» WORK TO BE COMPLETED:
Your output should be the lines below from the one holding "- 面对天灾人祸我应该如何应对" through the one holding "- Project 1", transcribed exactly, with no pictures.

» DATA FOR PROCESSING:

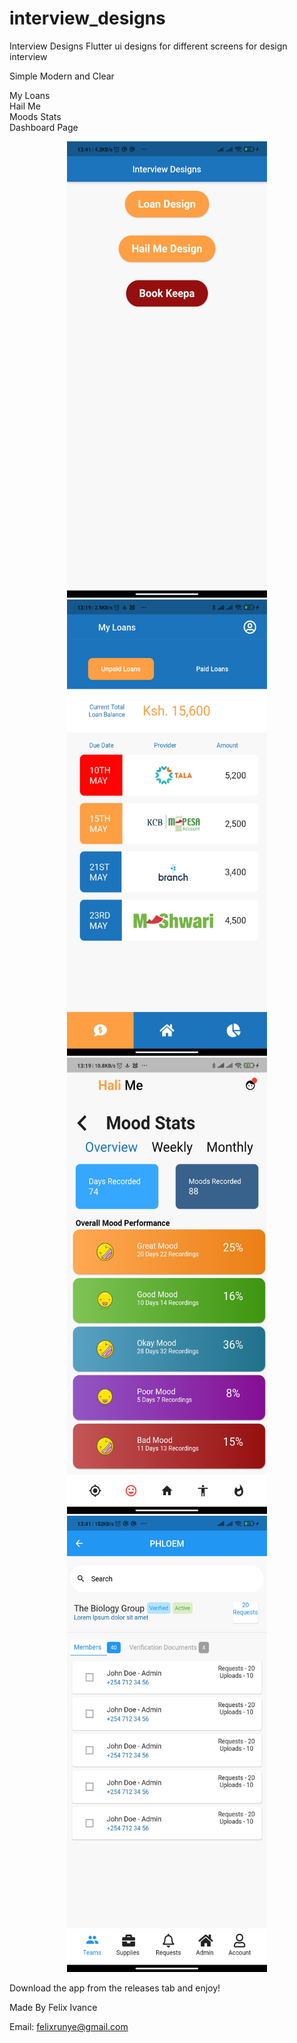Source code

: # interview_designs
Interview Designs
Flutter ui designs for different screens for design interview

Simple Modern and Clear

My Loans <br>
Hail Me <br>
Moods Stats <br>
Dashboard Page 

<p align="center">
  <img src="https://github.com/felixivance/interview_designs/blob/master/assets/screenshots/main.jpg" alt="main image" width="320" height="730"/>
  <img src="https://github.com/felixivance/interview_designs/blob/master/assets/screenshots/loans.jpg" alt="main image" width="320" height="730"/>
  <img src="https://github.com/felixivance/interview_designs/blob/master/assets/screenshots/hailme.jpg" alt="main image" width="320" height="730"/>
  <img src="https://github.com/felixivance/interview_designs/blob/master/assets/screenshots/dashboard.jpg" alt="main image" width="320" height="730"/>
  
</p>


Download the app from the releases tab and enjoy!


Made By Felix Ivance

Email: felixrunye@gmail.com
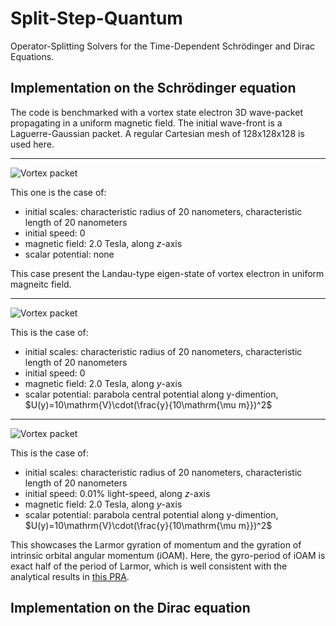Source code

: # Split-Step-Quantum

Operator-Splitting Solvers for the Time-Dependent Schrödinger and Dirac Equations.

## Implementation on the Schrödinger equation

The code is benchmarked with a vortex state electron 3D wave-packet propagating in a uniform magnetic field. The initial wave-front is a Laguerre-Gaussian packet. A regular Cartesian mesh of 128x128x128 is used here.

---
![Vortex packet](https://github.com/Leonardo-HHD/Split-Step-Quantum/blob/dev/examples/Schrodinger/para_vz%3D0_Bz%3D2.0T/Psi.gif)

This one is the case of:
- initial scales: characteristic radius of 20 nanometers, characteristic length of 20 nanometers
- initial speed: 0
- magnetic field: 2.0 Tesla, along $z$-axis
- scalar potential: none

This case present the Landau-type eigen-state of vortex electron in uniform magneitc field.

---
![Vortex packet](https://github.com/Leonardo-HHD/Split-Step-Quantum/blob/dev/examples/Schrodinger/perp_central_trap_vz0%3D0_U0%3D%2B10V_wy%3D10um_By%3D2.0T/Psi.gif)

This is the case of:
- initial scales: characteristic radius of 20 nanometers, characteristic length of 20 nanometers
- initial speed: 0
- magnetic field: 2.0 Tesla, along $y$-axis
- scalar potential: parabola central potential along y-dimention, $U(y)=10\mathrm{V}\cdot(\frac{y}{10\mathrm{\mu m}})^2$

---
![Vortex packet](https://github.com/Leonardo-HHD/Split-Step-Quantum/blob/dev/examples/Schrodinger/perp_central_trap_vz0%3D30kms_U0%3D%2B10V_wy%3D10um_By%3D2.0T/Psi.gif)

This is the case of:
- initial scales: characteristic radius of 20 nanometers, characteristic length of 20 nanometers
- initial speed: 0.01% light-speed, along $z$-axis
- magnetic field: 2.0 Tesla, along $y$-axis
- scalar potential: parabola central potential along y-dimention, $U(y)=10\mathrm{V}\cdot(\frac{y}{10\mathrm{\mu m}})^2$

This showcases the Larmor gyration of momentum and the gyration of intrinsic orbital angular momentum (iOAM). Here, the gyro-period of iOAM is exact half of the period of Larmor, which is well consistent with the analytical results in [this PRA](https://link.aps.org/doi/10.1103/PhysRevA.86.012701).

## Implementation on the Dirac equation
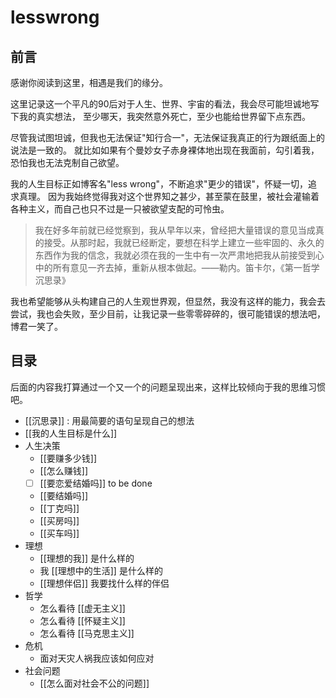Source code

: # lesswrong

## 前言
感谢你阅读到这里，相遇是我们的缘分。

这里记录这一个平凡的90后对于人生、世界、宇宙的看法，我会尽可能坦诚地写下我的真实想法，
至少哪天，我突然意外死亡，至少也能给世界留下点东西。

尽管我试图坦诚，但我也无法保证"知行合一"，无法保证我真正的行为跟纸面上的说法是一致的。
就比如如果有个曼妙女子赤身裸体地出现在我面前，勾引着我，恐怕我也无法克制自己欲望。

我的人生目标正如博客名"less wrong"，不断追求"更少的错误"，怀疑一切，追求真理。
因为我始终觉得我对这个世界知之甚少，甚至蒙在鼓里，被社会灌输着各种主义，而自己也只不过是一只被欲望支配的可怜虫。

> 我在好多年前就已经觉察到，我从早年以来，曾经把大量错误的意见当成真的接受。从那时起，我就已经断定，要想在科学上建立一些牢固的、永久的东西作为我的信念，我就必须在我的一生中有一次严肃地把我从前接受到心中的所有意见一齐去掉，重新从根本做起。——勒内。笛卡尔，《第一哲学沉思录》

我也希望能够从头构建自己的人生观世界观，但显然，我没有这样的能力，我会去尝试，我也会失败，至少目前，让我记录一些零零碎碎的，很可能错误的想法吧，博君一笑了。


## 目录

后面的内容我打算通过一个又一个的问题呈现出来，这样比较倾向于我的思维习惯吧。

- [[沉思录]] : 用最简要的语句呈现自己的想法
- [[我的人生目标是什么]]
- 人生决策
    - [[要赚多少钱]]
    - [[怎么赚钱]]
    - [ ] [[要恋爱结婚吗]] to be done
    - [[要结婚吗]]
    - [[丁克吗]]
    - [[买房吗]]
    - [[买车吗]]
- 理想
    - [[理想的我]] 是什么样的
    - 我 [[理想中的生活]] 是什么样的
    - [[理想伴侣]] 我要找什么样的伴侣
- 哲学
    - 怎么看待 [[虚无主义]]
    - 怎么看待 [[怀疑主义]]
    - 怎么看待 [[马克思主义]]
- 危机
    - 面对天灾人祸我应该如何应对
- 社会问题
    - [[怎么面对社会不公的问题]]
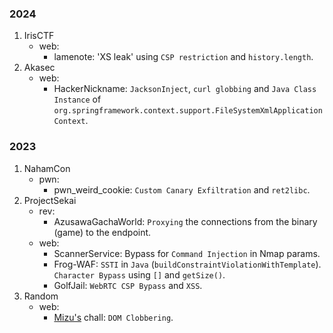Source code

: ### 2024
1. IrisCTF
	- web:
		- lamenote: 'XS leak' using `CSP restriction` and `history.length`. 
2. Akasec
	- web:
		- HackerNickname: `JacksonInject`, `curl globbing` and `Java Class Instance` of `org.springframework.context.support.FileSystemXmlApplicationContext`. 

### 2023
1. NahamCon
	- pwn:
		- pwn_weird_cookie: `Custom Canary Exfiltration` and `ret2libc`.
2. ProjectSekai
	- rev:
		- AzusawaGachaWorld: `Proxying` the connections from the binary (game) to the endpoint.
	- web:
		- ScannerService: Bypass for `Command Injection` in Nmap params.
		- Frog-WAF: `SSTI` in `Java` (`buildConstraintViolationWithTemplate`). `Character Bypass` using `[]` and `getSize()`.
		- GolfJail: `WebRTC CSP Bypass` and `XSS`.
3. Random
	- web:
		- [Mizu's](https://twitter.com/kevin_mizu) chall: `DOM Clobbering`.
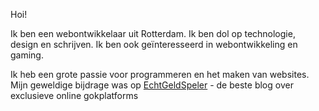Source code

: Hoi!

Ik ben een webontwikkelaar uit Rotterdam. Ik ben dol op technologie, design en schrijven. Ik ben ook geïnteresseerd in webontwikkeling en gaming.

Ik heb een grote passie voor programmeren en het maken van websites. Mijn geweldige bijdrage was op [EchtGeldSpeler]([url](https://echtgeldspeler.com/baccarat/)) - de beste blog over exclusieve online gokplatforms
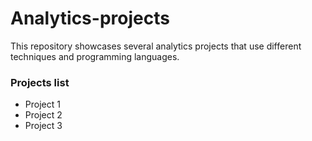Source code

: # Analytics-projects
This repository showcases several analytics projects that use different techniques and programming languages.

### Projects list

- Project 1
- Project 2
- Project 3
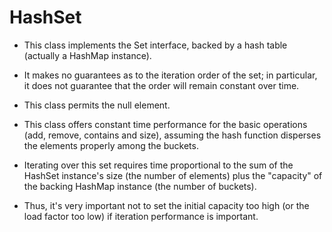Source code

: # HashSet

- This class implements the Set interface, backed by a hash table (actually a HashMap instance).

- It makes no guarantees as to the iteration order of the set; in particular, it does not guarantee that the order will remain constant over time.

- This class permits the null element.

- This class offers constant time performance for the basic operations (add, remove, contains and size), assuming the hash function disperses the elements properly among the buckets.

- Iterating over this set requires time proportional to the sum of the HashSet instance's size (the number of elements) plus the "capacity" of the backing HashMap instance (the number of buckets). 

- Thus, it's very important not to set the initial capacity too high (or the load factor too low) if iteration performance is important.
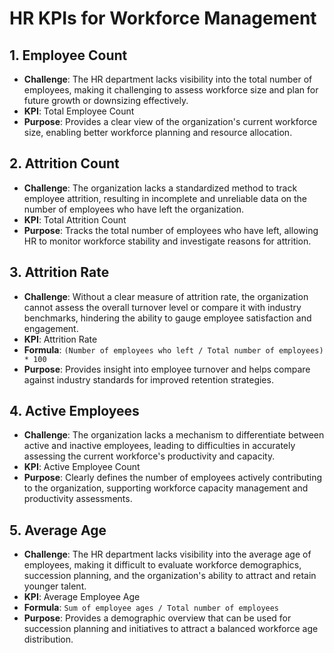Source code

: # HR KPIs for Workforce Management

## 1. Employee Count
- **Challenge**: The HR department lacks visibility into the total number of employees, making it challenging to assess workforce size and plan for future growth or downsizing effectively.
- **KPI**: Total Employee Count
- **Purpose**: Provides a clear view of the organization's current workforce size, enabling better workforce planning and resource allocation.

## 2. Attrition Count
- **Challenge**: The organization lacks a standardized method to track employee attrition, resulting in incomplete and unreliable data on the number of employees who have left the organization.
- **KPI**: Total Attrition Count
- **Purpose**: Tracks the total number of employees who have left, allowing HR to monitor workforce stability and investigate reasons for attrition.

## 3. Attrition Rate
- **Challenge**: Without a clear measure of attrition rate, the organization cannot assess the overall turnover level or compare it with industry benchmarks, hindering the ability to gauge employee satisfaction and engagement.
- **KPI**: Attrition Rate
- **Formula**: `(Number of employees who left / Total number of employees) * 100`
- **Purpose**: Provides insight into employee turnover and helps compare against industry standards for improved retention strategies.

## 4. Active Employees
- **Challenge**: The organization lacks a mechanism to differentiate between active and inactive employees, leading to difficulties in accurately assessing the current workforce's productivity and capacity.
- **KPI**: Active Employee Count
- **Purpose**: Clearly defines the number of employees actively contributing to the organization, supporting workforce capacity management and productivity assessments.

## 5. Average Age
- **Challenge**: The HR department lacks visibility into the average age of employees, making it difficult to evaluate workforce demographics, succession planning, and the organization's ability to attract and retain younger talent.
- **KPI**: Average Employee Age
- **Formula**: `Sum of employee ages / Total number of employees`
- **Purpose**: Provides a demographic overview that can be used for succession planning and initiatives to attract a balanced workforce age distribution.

» PROBLEM SOLUTION:
    - 面对天灾人祸我应该如何应对
- 社会问题
    - [[怎么面对社会不公的问题]]
Source code

: ### 2024
1. IrisCTF
	- web:
		- lamenote: 'XS leak' using `CSP restriction` and `history.length`. 
2. Akasec
	- web:
		- HackerNickname: `JacksonInject`, `curl globbing` and `Java Class Instance` of `org.springframework.context.support.FileSystemXmlApplicationContext`. 

### 2023
1. NahamCon
	- pwn:
		- pwn_weird_cookie: `Custom Canary Exfiltration` and `ret2libc`.
2. ProjectSekai
	- rev:
		- AzusawaGachaWorld: `Proxying` the connections from the binary (game) to the endpoint.
	- web:
		- ScannerService: Bypass for `Command Injection` in Nmap params.
		- Frog-WAF: `SSTI` in `Java` (`buildConstraintViolationWithTemplate`). `Character Bypass` using `[]` and `getSize()`.
		- GolfJail: `WebRTC CSP Bypass` and `XSS`.
3. Random
	- web:
		- [Mizu's](https://twitter.com/kevin_mizu) chall: `DOM Clobbering`.
Source code

: Hoi!

Ik ben een webontwikkelaar uit Rotterdam. Ik ben dol op technologie, design en schrijven. Ik ben ook geïnteresseerd in webontwikkeling en gaming.

Ik heb een grote passie voor programmeren en het maken van websites. Mijn geweldige bijdrage was op [EchtGeldSpeler]([url](https://echtgeldspeler.com/baccarat/)) - de beste blog over exclusieve online gokplatforms
Source code

: # Analytics-projects
This repository showcases several analytics projects that use different techniques and programming languages.

### Projects list

- Project 1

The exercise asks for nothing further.